La prévention des traumatismes crâniens fait partie des mesures essentielles de santé publique ; en effet avec 150.000 patients, dont 10.000 sévères, dénombrés chaque année par leurs passages hospitaliers, les TC constituent une cause majeure de décès et de séquelles graves notamment chez les sujets jeunes.

Incidence du traumatisme crânien en France

Cette incidence (nombre de nouveaux cas chaque année) estimée aux environs de 150.000 est sans aucun doute sous-évaluée car nombres de traumatisés crâniens légers ne consultent pas systématiquement. La représentation majoritaire de la population masculine est assez nette à tous les âges avec un pic différentiel très important pour la tranche 15-25 ans et deux pics moindres avant 5 ans et après 75 ans ; pour la première tranche cette différence s’explique essentiellement par la plus grande fréquence des accidents de la circulation chez les adolescents et les hommes jeunes.

Causes

Les accidents de la circulation et les chutes sont , en France, les deux causes principales ; mais elles évoluent : les premiers constituaient 60% des blessés hospitalisés en 1985 contre 30% pour les chutes ; actuellement elles ont tendance à se rapprocher grâce aux progrès de la prévention routière qui diminue le nombre d’accidents et du fait du vieillissement de la population qui augmente celui des chutes. Les deux autres causes importantes sont les accidents du travail et la pratique sportive. Les traumatismes crâniens par agression (armes à feu ou armes blanches, directs ou indirects ) sont une cause mineure en France, contrairement aux Etats-Unis où les lésions par arme à feu ont dépassé les accidents de la circulation !

Populations particulières

Les enfants

La grande majorité des TC de l’enfant résulte de chutes ; avant 2 ans c’est en général la chute d’une table à langer ou des bras de ses parents ; entre 2 et 5 ans il tombe de sa hauteur, puis du haut d’un meuble ou d’une fenêtre ; à partir de 6 ans il tombe en traversant la rue, de bicyclette ou à l’occasion d’activités sportives ; la part des accidents de la circulation augmente avec l’âge. Une cause très particulière de traumatisme crânien chez le très jeune enfant est la maltraitance avec le syndrome très particulier « du bébé secoué » ( cf Bébé secoué ).

Les jeunes

Les jeunes dans la tranche de 15 à 25 ans sont les plus concernés : ils représentent 13% de la population, mais 28% des personnes tuées sur la route. Les jeunes et surtout les garçons prennent plus de risques, les perçoivent moins bien et acceptent de toute façon des risques plus importants ; l’alcoolisation y joue très souvent un rôle favorisant , voire déterminant. Le traumatisé crânien grave est typiquement un garçon d’une vingtaine d’années, accidenté une nuit de WE , au petit matin au sortir d’une discothèque.

Les personnes âgées

Ont en principe des accidents moins fréquents mais cette notion est en train de changer car le nombre de chutes augmente de façon très importante du fait du vieillissement de la population. Par ailleurs la mortalité y est beaucoup plus élevée et croit de façon spectaculaire après 70 ans .

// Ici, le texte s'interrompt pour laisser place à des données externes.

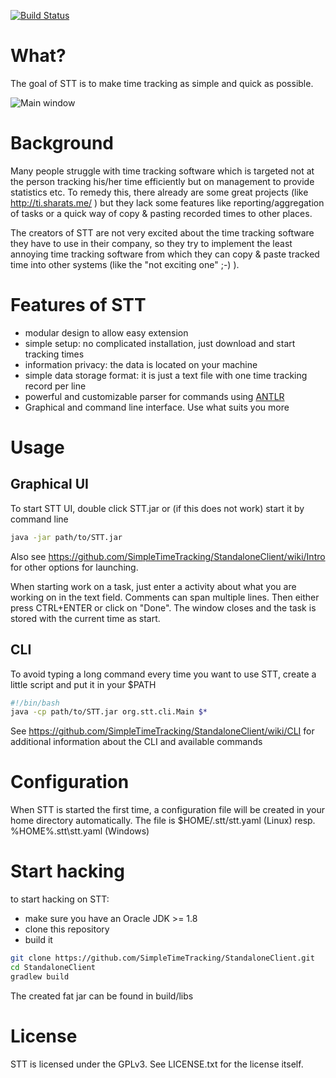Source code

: [![Build Status](https://travis-ci.org/SimpleTimeTracking/StandaloneClient.svg)](https://travis-ci.org/SimpleTimeTracking/StandaloneClient) 

# What? 
The goal of STT is to make time tracking as simple and quick as possible.

![Main window](https://raw.githubusercontent.com/SimpleTimeTracking/StandaloneClient/master/doc/MainApp.png)

# Background

Many people struggle with time tracking software which is targeted not at the person tracking his/her time efficiently but on management to provide statistics etc.
To remedy this, there already are some great projects (like http://ti.sharats.me/ ) but they lack some features like reporting/aggregation of tasks or a quick way of copy & pasting recorded times to other places. 

The creators of STT are not very excited about the time tracking software they have to use in their company, so they try to implement the least annoying time tracking software from which they can copy & paste tracked time into other systems (like the "not exciting one" ;-) ).

# Features of STT

- modular design to allow easy extension
- simple setup: no complicated installation, just download and start tracking times
- information privacy: the data is located on your machine
- simple data storage format: it is just a text file with one time tracking record per line
- powerful and customizable parser for commands using [ANTLR](http://www.antlr.org/)
- Graphical and command line interface. Use what suits you more

# Usage

## Graphical UI

To start STT UI, double click STT.jar or (if this does not work) start it by command line 
```bash
java -jar path/to/STT.jar
```

Also see https://github.com/SimpleTimeTracking/StandaloneClient/wiki/Intro for other options for launching.

When starting work on a task, just enter a activity about what you are working on in the text field. Comments can span multiple lines. Then either press CTRL+ENTER or click on "Done". The window closes and the task is stored with the current time as start.

## CLI

To avoid typing a long command every time you want to use STT, create a little script and put it in your $PATH
```bash
#!/bin/bash
java -cp path/to/STT.jar org.stt.cli.Main $*
```

See https://github.com/SimpleTimeTracking/StandaloneClient/wiki/CLI for additional information about the CLI and available commands

# Configuration

When STT is started the first time, a configuration file will be created in your home directory automatically. 
The file is $HOME/.stt/stt.yaml (Linux) resp. %HOME%\.stt\stt.yaml (Windows)

# Start hacking

to start hacking on STT:
- make sure you have an Oracle JDK >= 1.8
- clone this repository 
- build it
```bash
git clone https://github.com/SimpleTimeTracking/StandaloneClient.git
cd StandaloneClient
gradlew build
```
The created fat jar can be found in build/libs

# License

STT is licensed under the GPLv3. See LICENSE.txt for the license itself.
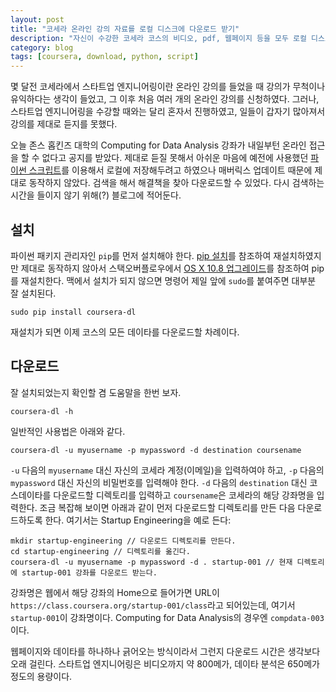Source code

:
 ```yaml
---
layout: post
title: "코세라 온라인 강의 자료를 로컬 디스크에 다운로드 받기"
description: "자신이 수강한 코세라 코스의 비디오, pdf, 웹페이지 등을 모두 로컬 디스크에 저장하여 수강 종료 후에도 언제든지 재열람할 수 있는 간단한 방법"
category: blog
tags: [coursera, download, python, script]
---
```


몇 달전 코세라에서 스타트업 엔지니어링이란 온라인 강의를 들었을 때 강의가 무척이나 유익하다는 생각이 들었고, 그 이후 처음 여러 개의 온라인 강의를 신청하였다. 그러나, 스타트업 엔지니어링을 수강할 때와는 달리 혼자서 진행하였고, 일들이 갑자기 많아져서 강의를 제대로 듣지를 못했다.

오늘 존스 홉킨즈 대학의 Computing for Data Analysis 강좌가 내일부턴 온라인 접근을 할 수 없다고 공지를 받았다. 제대로 듣질 못해서 아쉬운 마음에 예전에 사용했던 [파이썬 스크립트][1]를 이용해서 로컬에 저장해두려고 하였으나 매버릭스 업데이트 때문에 제대로 동작하지 않았다. 검색을 해서 해결책을 찾아 다운로드할 수 있었다. 다시 검색하는 시간을 들이지 않기 위해(?) 블로그에 적어둔다.

## 설치

파이썬 패키지 관리자인 `pip`를 먼저 설치해야 한다. [pip 설치][2]를 참조하여 재설치하였지만 제대로 동작하지 않아서 스택오버플로우에서 [OS X 10.8 업그레이드][3]를 참조하여 pip를 재설치한다. 맥에서 설치가 되지 않으면 명령어 제일 앞에 `sudo`를 붙여주면 대부분 잘 설치된다.


    sudo pip install coursera-dl


재설치가 되면 이제 코스의 모든 데이타를 다운로드할 차례이다.

## 다운로드

잘 설치되었는지 확인할 겸 도움말을 한번 보자.


    coursera-dl -h


일반적인 사용법은 아래와 같다.


    coursera-dl -u myusername -p mypassword -d destination coursename


`-u` 다음의 `myusername` 대신 자신의 코세라 계정(이메일)을 입력하여야 하고, `-p` 다음의 `mypassword` 대신 자신의 비밀번호를 입력해야 한다. `-d` 다음의 `destination` 대신 코스데이타를 다운로드할 디렉토리를 입력하고 `coursename`은 코세라의 해당 강좌명을 입력한다. 조금 복잡해 보이면 아래과 같이 먼저 다운로드할 디렉토리를 만든 다음 다운로드하도록 한다. 여기서는 Startup Engineering을 예로 든다:


    mkdir startup-engineering // 다운로드 디렉토리를 만든다.
    cd startup-engineering // 디렉토리를 옮긴다.
    coursera-dl -u myusername -p mypassword -d . startup-001 // 현재 디렉토리에 startup-001 강좌를 다운로드 받는다.


강좌명은 웹에서 해당 강좌의 Home으로 들어가면 URL이 `https://class.coursera.org/startup-001/class`라고 되어있는데, 여기서 `startup-001`이 강좌명이다. Computing for Data Analysis의 경우엔 `compdata-003`이다.

웹페이지와 데이타를 하나하나 긁어오는 방식이라서 그런지 다운로드 시간은 생각보다 오래 걸린다. 스타트업 엔지니어링은 비디오까지 약 800메가, 데이타 분석은 650메가 정도의 용량이다.

   [1]: https://github.com/dgorissen/coursera-dl
   [2]: http://www.pip-installer.org/en/latest/installing.html
   [3]: http://stackoverflow.com/questions/11704379/python-pip-broken-after-os-x-10-8-upgrade
  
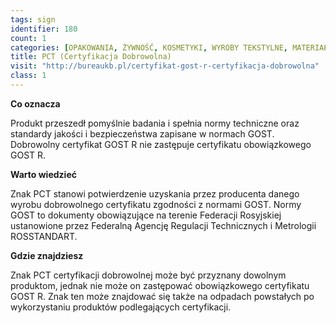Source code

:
 ```yaml
---
tags: sign
identifier: 180
count: 1
categories: [OPAKOWANIA, ŻYWNOŚĆ, KOSMETYKI, WYROBY TEKSTYLNE, MATERIAŁY BUDOWLANE, URZĄDZENIA ELEKTRYCZNE I ELEKTRONICZNE, ZABAWKI, ODPADY]
title: PCT (Certyfikacja Dobrowolna)
visit: "http://bureaukb.pl/certyfikat-gost-r-certyfikacja-dobrowolna"
class: 1
---
```

**Co oznacza**

Produkt przeszedł pomyślnie badania i spełnia normy techniczne oraz standardy jakości i bezpieczeństwa zapisane w normach GOST. Dobrowolny certyfikat GOST R nie zastępuje certyfikatu obowiązkowego GOST R.

**Warto wiedzieć**

Znak PCT stanowi potwierdzenie uzyskania przez producenta danego wyrobu dobrowolnego certyfikatu zgodności z normami GOST. Normy GOST to dokumenty obowiązujące na terenie Federacji Rosyjskiej ustanowione przez Federalną Agencję Regulacji Technicznych i Metrologii ROSSTANDART.

**Gdzie znajdziesz**

Znak PCT certyfikacji dobrowolnej może być przyznany dowolnym produktom, jednak nie może on zastępować obowiązkowego certyfikatu GOST R. Znak ten może znajdować się także na odpadach powstałych po wykorzystaniu produktów podlegających certyfikacji.

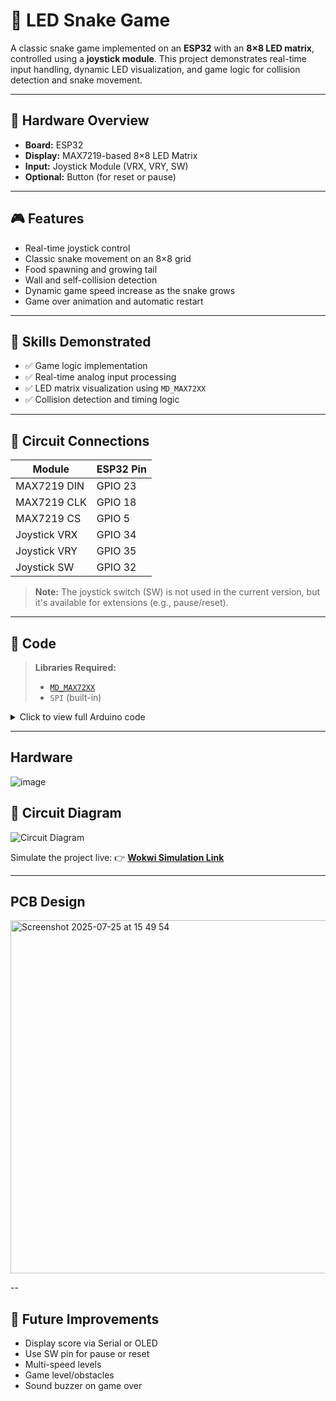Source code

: # 🐍 LED Snake Game

A classic snake game implemented on an **ESP32** with an **8×8 LED matrix**, controlled using a **joystick module**. This project demonstrates real-time input handling, dynamic LED visualization, and game logic for collision detection and snake movement.

---

## 🧰 Hardware Overview

* **Board:** ESP32
* **Display:** MAX7219-based 8×8 LED Matrix
* **Input:** Joystick Module (VRX, VRY, SW)
* **Optional:** Button (for reset or pause)

---

## 🎮 Features

* Real-time joystick control
* Classic snake movement on an 8×8 grid
* Food spawning and growing tail
* Wall and self-collision detection
* Dynamic game speed increase as the snake grows
* Game over animation and automatic restart

---

## 🧠 Skills Demonstrated

* ✅ Game logic implementation
* ✅ Real-time analog input processing
* ✅ LED matrix visualization using `MD_MAX72XX`
* ✅ Collision detection and timing logic

---

## 🔌 Circuit Connections

| Module       | ESP32 Pin |
| ------------ | --------- |
| MAX7219 DIN  | GPIO 23   |
| MAX7219 CLK  | GPIO 18   |
| MAX7219 CS   | GPIO 5    |
| Joystick VRX | GPIO 34   |
| Joystick VRY | GPIO 35   |
| Joystick SW  | GPIO 32   |

> **Note:** The joystick switch (SW) is not used in the current version, but it's available for extensions (e.g., pause/reset).

---

## 🧾 Code

> **Libraries Required:**
>
> * [`MD_MAX72XX`](https://github.com/MajicDesigns/MD_MAX72XX)
> * `SPI` (built-in)

<details>
<summary>Click to view full Arduino code</summary>

```cpp
#include <MD_MAX72xx.h>
#include <SPI.h>

#define HARDWARE_TYPE MD_MAX72XX::FC16_HW
#define MAX_DEVICES 1

#define CS_PIN   5
#define CLK_PIN  18
#define DIN_PIN  23

MD_MAX72XX mx = MD_MAX72XX(HARDWARE_TYPE, DIN_PIN, CLK_PIN, CS_PIN, MAX_DEVICES);

// Joystick pins
const int VRX_PIN = 34;
const int VRY_PIN = 35;
const int SW_PIN  = 32;

const int WIDTH = 8;
const int HEIGHT = 8;

int snakeX[64], snakeY[64];
int snakeLength = 3;
int direction = 0; // 0-up, 1-right, 2-down, 3-left

int foodX = 5, foodY = 5;
unsigned long lastMoveTime = 0;
unsigned long moveInterval = 500;
bool gameOver = false;

void setup() {
  Serial.begin(115200);
  mx.begin();
  mx.control(MD_MAX72XX::INTENSITY, 5);
  mx.clear();
  pinMode(SW_PIN, INPUT_PULLUP);

  snakeX[0] = 3; snakeY[0] = 4;
  snakeX[1] = 3; snakeY[1] = 5;
  snakeX[2] = 3; snakeY[2] = 6;

  randomSeed(analogRead(33));
  spawnFood();
}

void loop() {
  if (!gameOver) {
    handleInput();
    if (millis() - lastMoveTime > moveInterval) {
      moveSnake();
      lastMoveTime = millis();
    }
    draw();
  } else {
    showGameOver();
  }
}

void handleInput() {
  int x = analogRead(VRX_PIN);
  int y = analogRead(VRY_PIN);

  if (x < 1000 && direction != 3) direction = 1;
  if (x > 3000 && direction != 1) direction = 3;
  if (y < 1000 && direction != 2) direction = 0;
  if (y > 3000 && direction != 0) direction = 2;
}

void moveSnake() {
  int newX = snakeX[0];
  int newY = snakeY[0];

  switch (direction) {
    case 0: newY--; break;
    case 1: newX++; break;
    case 2: newY++; break;
    case 3: newX--; break;
  }

  if (newX < 0 || newX >= WIDTH || newY < 0 || newY >= HEIGHT || isOccupied(newX, newY)) {
    gameOver = true;
    return;
  }

  for (int i = snakeLength; i > 0; i--) {
    snakeX[i] = snakeX[i - 1];
    snakeY[i] = snakeY[i - 1];
  }

  snakeX[0] = newX;
  snakeY[0] = newY;

  if (newX == foodX && newY == foodY) {
    snakeLength++;
    spawnFood();
    if (moveInterval > 100) moveInterval -= 20;
  }
}

void spawnFood() {
  while (true) {
    int x = random(0, WIDTH);
    int y = random(0, HEIGHT);
    if (!isOccupied(x, y)) {
      foodX = x;
      foodY = y;
      return;
    }
  }
}

bool isOccupied(int x, int y) {
  for (int i = 0; i < snakeLength; i++) {
    if (snakeX[i] == x && snakeY[i] == y)
      return true;
  }
  return false;
}

void draw() {
  mx.clear();
  for (int i = 0; i < snakeLength; i++) {
    mx.setPoint(snakeY[i], snakeX[i], true);
  }
  mx.setPoint(foodY, foodX, true);
}

void showGameOver() {
  mx.clear();
  for (int i = 0; i < 8; i++) {
    mx.setRow(i, 0b10101010);
    delay(100);
  }
  delay(1000);
  mx.clear();
  delay(2000);
  resetGame();
}

void resetGame() {
  gameOver = false;
  snakeLength = 3;
  direction = 0;
  moveInterval = 500;
  snakeX[0] = 3; snakeY[0] = 4;
  snakeX[1] = 3; snakeY[1] = 5;
  snakeX[2] = 3; snakeY[2] = 6;
  spawnFood();
}
```

</details>

---

## Hardware 
![image](https://github.com/user-attachments/assets/e97b92f3-c2da-43d4-b143-265eed5633aa)


## 🧭 Circuit Diagram

![Circuit Diagram](https://github.com/user-attachments/assets/1d257cab-0710-4cf1-a127-42b07e872a3b)

Simulate the project live:
👉 [**Wokwi Simulation Link**](https://wokwi.com/projects/435090792315382785)

---

## PCB Design
<img width="801" height="565" alt="Screenshot 2025-07-25 at 15 49 54" src="https://github.com/user-attachments/assets/e2832485-d335-4812-8e7d-9201a0169318" />


--

## 🧩 Future Improvements

* Display score via Serial or OLED
* Use SW pin for pause or reset
* Multi-speed levels
* Game level/obstacles
* Sound buzzer on game over


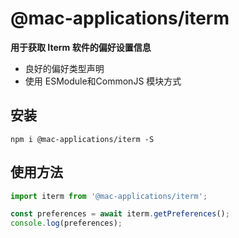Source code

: # @mac-applications/iterm

**用于获取 Iterm 软件的偏好设置信息**

- 良好的偏好类型声明
- 使用 ESModule和CommonJS 模块方式

## 安装

```shell
npm i @mac-applications/iterm -S
```

## 使用方法

```typescript
import iterm from '@mac-applications/iterm';

const preferences = await iterm.getPreferences();
console.log(preferences);
```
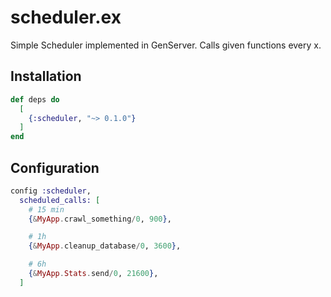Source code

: # scheduler.ex

Simple Scheduler implemented in GenServer. Calls given functions every x.

## Installation


```elixir
def deps do
  [
    {:scheduler, "~> 0.1.0"}
  ]
end
```

## Configuration

```elixir
config :scheduler,
  scheduled_calls: [
    # 15 min
    {&MyApp.crawl_something/0, 900},

    # 1h
    {&MyApp.cleanup_database/0, 3600},

    # 6h
    {&MyApp.Stats.send/0, 21600},
  ]

```

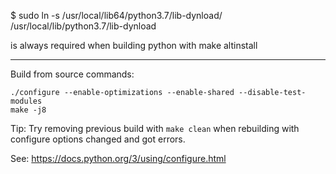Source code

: $ sudo ln -s /usr/local/lib64/python3.7/lib-dynload/ /usr/local/lib/python3.7/lib-dynload 

is always required when building python with make altinstall


---

Build from source commands:

```
./configure --enable-optimizations --enable-shared --disable-test-modules
make -j8
```

Tip: Try removing previous build with `make clean` when rebuilding with configure options changed and got errors.

See: https://docs.python.org/3/using/configure.html
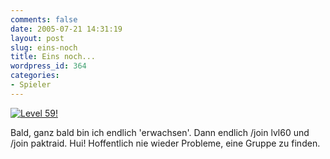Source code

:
 ```yaml
---
comments: false
date: 2005-07-21 14:31:19
layout: post
slug: eins-noch
title: Eins noch...
wordpress_id: 364
categories:
- Spieler
---
```


[![Level 59!](http://photos23.flickr.com/27513320_9d96f43148.jpg)](http://www.flickr.com/photos/walsweer/27513320/)

Bald, ganz bald bin ich endlich 'erwachsen'. Dann endlich /join lvl60 und /join paktraid. Hui! Hoffentlich nie wieder Probleme, eine Gruppe zu finden.

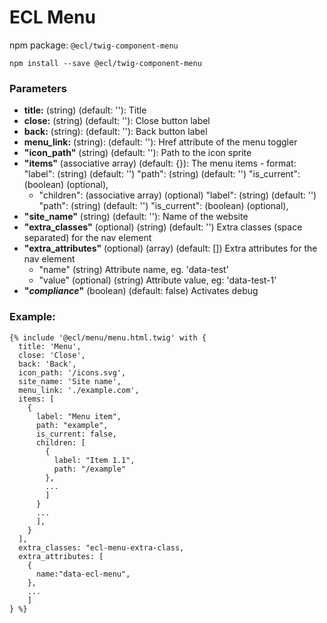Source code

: # ECL Menu

npm package: `@ecl/twig-component-menu`

```shell
npm install --save @ecl/twig-component-menu
```

### Parameters

- **title:** (string) (default: ''): Title
- **close:** (string) (default: ''): Close button label
- **back:** (string): (default: ''): Back button label
- **menu_link:** (string): (default: ''): Href attribute of the menu toggler
- **"icon_path"** (string) (default: ''): Path to the icon sprite
- **"items"** (associative array) (default: {}): The menu items - format:
  "label": (string) (default: '')
  "path": (string) (default: '')
  "is_current": (boolean) (optional),
  - "children": (associative array) (optional)
    "label": (string) (default: '')
    "path": (string) (default: '')
    "is_current": (boolean) (optional),
- **"site_name"** (string) (default: ''): Name of the website
- **"extra_classes"** (optional) (string) (default: '') Extra classes (space separated) for the nav element
- **"extra_attributes"** (optional) (array) (default: []) Extra attributes for the nav element
  - "name" (string) Attribute name, eg. 'data-test'
  - "value" (optional) (string) Attribute value, eg: 'data-test-1'
- **"_compliance_"** (boolean) (default: false) Activates debug

### Example:

<!-- prettier-ignore -->
```twig
{% include '@ecl/menu/menu.html.twig' with { 
  title: 'Menu', 
  close: 'Close', 
  back: 'Back', 
  icon_path: '/icons.svg', 
  site_name: 'Site name', 
  menu_link: './example.com', 
  items: [ 
    { 
      label: "Menu item", 
      path: "example", 
      is_current: false, 
      children: [ 
        {
          label: "Item 1.1",
          path: "/example"
        },
        ...
        ] 
      } 
      ... 
      ], 
    } 
  ], 
  extra_classes: "ecl-menu-extra-class, 
  extra_attributes: [ 
    { 
      name:"data-ecl-menu", 
    }, 
    ... 
    ] 
} %} 
```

Les personnes défavorisées

De multiples observations suggèrent une forte surexposition de ces populations aux traumatismes crâniens ; il faut également noter que dans un nombre de cas significatif des conflits ou des drames familiaux précèdent la survenue d’un tel accident.On peut imaginer que des soucis graves non résolus soient un facteur de perte d’attention et de démotivation à la prudence.

Prévalence des séquelles

La prévalence des TC ( le nombre total de blessés avec des séquelles à un moment donné sur un territoire donné – la France en l’occurrence ) est difficile à estimer ; des études américaines évoquent une prévalence de 2000 sur 100.000 habitants ; si l’on rapporte ce chiffre à la population française, notre pays pourrait compter plus d’un million de patients souffrant des séquelles d’un traumatisme crânien à un moment donné !

PRÉVENTION

Les accidents de la circulation

Les mesures de sécurité routière ont considérablement fait baisser le nombre des accidents de la circulation : 17.000 tués en 1970 contre 3500 en 2015 ;alors que le parc automobile ne cesse de croître ! Au cours des 20 dernières années le nombre de tués a été divisé par 2 alors que la circulation a augmenté de 80%. Ces mesures restent cependant insuffisantes ; grâce aux progrès de la prise en charge des blessés le nombre de patients présentant de lourdes séquelles n’a pas diminué dans les mêmes proportions.

La prédominance masculine reste évidente : pour le même kilométrage parcouru deux tiers des victimes sont des hommes. Les décès par accidents de circulation sont en rapport pour :

  • 40% avec un traumatisme crânien
  • 35% avec un traumatisme thoracique
  • 10% avec un traumatisme crânien et thoracique.

Le trauma crânien est donc la première cause de mortalité en accidentologie routière puisque celle-ci approche de 50%.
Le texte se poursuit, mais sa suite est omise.